However, whilst having searched c.o.v postings related to XFC, I came across a command that I'd not seen/used before:

$ SHOW MEMORY /CACHE=FILE=

I used this whilst performing a CONVERT/SORT, and after CONVERT creates its sort work files with the primary keys and pointers to record locations in the input file, it uses them to build the output file.

As the number of reads to the input file increases, the cache hit rate went down (from 98% to 58% and counting^w decrementing)

Obviously, the bigger the file, the less likely it is that it would be cacheable in its entirety (depending on the size of the XFC, and what demands are made on it by other files).

On our system, the full file (~5.5GB) can't be entirely cached by the XFC (which is sized at 2.06GB).

Even if the file could be entirely cached, by the time the file is fully loaded into the cache, due to the random nature in which CONVERT /SORT will be retrieving records,
it will have had a lot of cache hit failures, and many of the blocks read into the cache would only be referenced once or a handful of times, "taking up space" that would be better used by as-yet-unread blocks.

[I'm not sure, but I'm assuming that when SHOW MEM /CACHE reports page counts, it's talking about pages of size 'F$GETSYI("PAGE_SIZE"), rather than defaulting to Vax page sizes?
Do (all) facilities reporting pages really mean pages of size 'F$GETSYI("PAGE_SIZE")', or do they sometimes (for backwardws compatability purposes, mean Vax page sizes?]

My tests with 500k records resulted in an input file of ~120608 blocks, which would comfortably fit in the varying numbers of allocated cache pages I saw (between 136000 and 189000), if the page size being reported on is 'F$GETSYI("PAGE_SIZE")'.

Similarly, with 10m records, the input file is ~2.4m blocks; 189000 pages would equate (on our cluster) to 189000 * 8192 bytes, equivalent to 3024000 512-byte blocks, i.e. enough to cache the 2.4m blocks (same caveat on page size applies).

Hein van den Heuvel · ‎03-04-2010

Mark,

Thank you very much for the extensive summary reply.

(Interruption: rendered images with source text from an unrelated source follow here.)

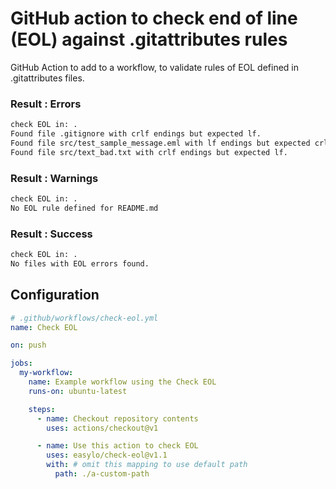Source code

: 
# GitHub action to check end of line (EOL) against .gitattributes rules

GitHub Action to add to a workflow, to validate rules of EOL defined in .gitattributes files.


### Result : Errors

```bash
check EOL in: .
Found file .gitignore with crlf endings but expected lf.
Found file src/test_sample_message.eml with lf endings but expected crlf.
Found file src/text_bad.txt with crlf endings but expected lf.
```

### Result : Warnings

```bash
check EOL in: .
No EOL rule defined for README.md
```

### Result : Success

```bash
check EOL in: .
No files with EOL errors found.
```


## Configuration

```yml
# .github/workflows/check-eol.yml
name: Check EOL

on: push

jobs:
  my-workflow:
    name: Example workflow using the Check EOL
    runs-on: ubuntu-latest

    steps:
      - name: Checkout repository contents
        uses: actions/checkout@v1

      - name: Use this action to check EOL 
        uses: easylo/check-eol@v1.1
        with: # omit this mapping to use default path
          path: ./a-custom-path
```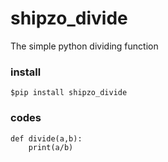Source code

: # shipzo_divide
The simple python dividing function

### install
```$pip install shipzo_divide```

### codes
```
def divide(a,b):
    print(a/b)
```

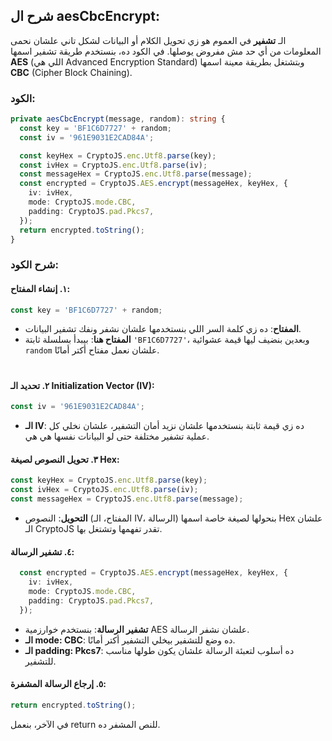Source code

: ## شرح ال aesCbcEncrypt: 
الـ **تشفير** في العموم هو زي تحويل الكلام أو البيانات لشكل تاني علشان نحمى المعلومات من أي حد مش مفروض يوصلها. في الكود ده، بنستخدم طريقة تشفير اسمها **AES** (اللي هي Advanced Encryption Standard) وبتشتغل بطريقة معينة اسمها **CBC** (Cipher Block Chaining).

### الكود:

```typescript
private aesCbcEncrypt(message, random): string {
  const key = 'BF1C6D7727' + random;
  const iv = '961E9031E2CAD84A';

  const keyHex = CryptoJS.enc.Utf8.parse(key);
  const ivHex = CryptoJS.enc.Utf8.parse(iv);
  const messageHex = CryptoJS.enc.Utf8.parse(message);
  const encrypted = CryptoJS.AES.encrypt(messageHex, keyHex, {
    iv: ivHex,
    mode: CryptoJS.mode.CBC,
    padding: CryptoJS.pad.Pkcs7,
  });
  return encrypted.toString();
}
```

### شرح الكود:

#### ١. **إنشاء المفتاح**:
    
```typescript
const key = 'BF1C6D7727' + random;
```

    
- **المفتاح**: ده زي كلمة السر اللي بنستخدمها علشان نشفر ونفك تشفير البيانات.
- **المفتاح هنا**: بيبدأ بسلسلة ثابتة `'BF1C6D7727'`، وبعدين بنضيف ليها قيمة عشوائية `random` علشان نعمل مفتاح أكتر أمانًا.
  #

#### ٢. **تحديد الـ Initialization Vector (IV)**:
```typescript
const iv = '961E9031E2CAD84A';
```
- **الـ IV**: ده زي قيمة ثابتة بنستخدمها علشان نزيد أمان التشفير، علشان نخلي كل عملية تشفير مختلفة حتى لو البيانات نفسها هي هي.

#### ٣. **تحويل النصوص لصيغة Hex**:
```typescript
const keyHex = CryptoJS.enc.Utf8.parse(key);
const ivHex = CryptoJS.enc.Utf8.parse(iv);
const messageHex = CryptoJS.enc.Utf8.parse(message);
```
- **التحويل**: النصوص (المفتاح، الـ IV، الرسالة) بنحولها لصيغة خاصة اسمها Hex علشان الـ CryptoJS تقدر تفهمها وتشتغل بها.
  

#### ٤. **تشفير الرسالة**:
```typescript
  const encrypted = CryptoJS.AES.encrypt(messageHex, keyHex, {
    iv: ivHex,
    mode: CryptoJS.mode.CBC,
    padding: CryptoJS.pad.Pkcs7,
  });
```
- **تشفير الرسالة**: بنستخدم خوارزمية AES علشان نشفر الرسالة.
- **الـ mode: CBC**: ده وضع للتشفير بيخلي التشفير أكتر أمانًا.
- **الـ padding: Pkcs7**: ده أسلوب لتعبئة الرسالة علشان يكون طولها مناسب للتشفير.

#### ٥. **إرجاع الرسالة المشفرة**:
```typescript
return encrypted.toString();
```
 في الآخر، بنعمل return للنص المشفر ده.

It validates the efforts others have put in to try to help some.

- Random versus sequential IO is a HUGE factor.
- Larger buffers help a lot in sequential access.
- Many buffers rarely help, they just burn CPU to find/maintain them,
-- For sequential you only need a few more than one to get read-ahead and write-behind.
-- For random access you need enough to significantly improve the 'odds' of having the right buffers. That's often unlikely.
- Many big buffers is just silly: Each IO reads lots of block, only to use one or a few
A few years back I saw 50 buffers as already wasting more CPU time to wade through versus re-reading from XFC, because RMS uses a (silly!) sequential search through the buffer descriptors. That 50 is not hard, but 255 is probably always a CPU loss (unless reading from floppies or similar :-)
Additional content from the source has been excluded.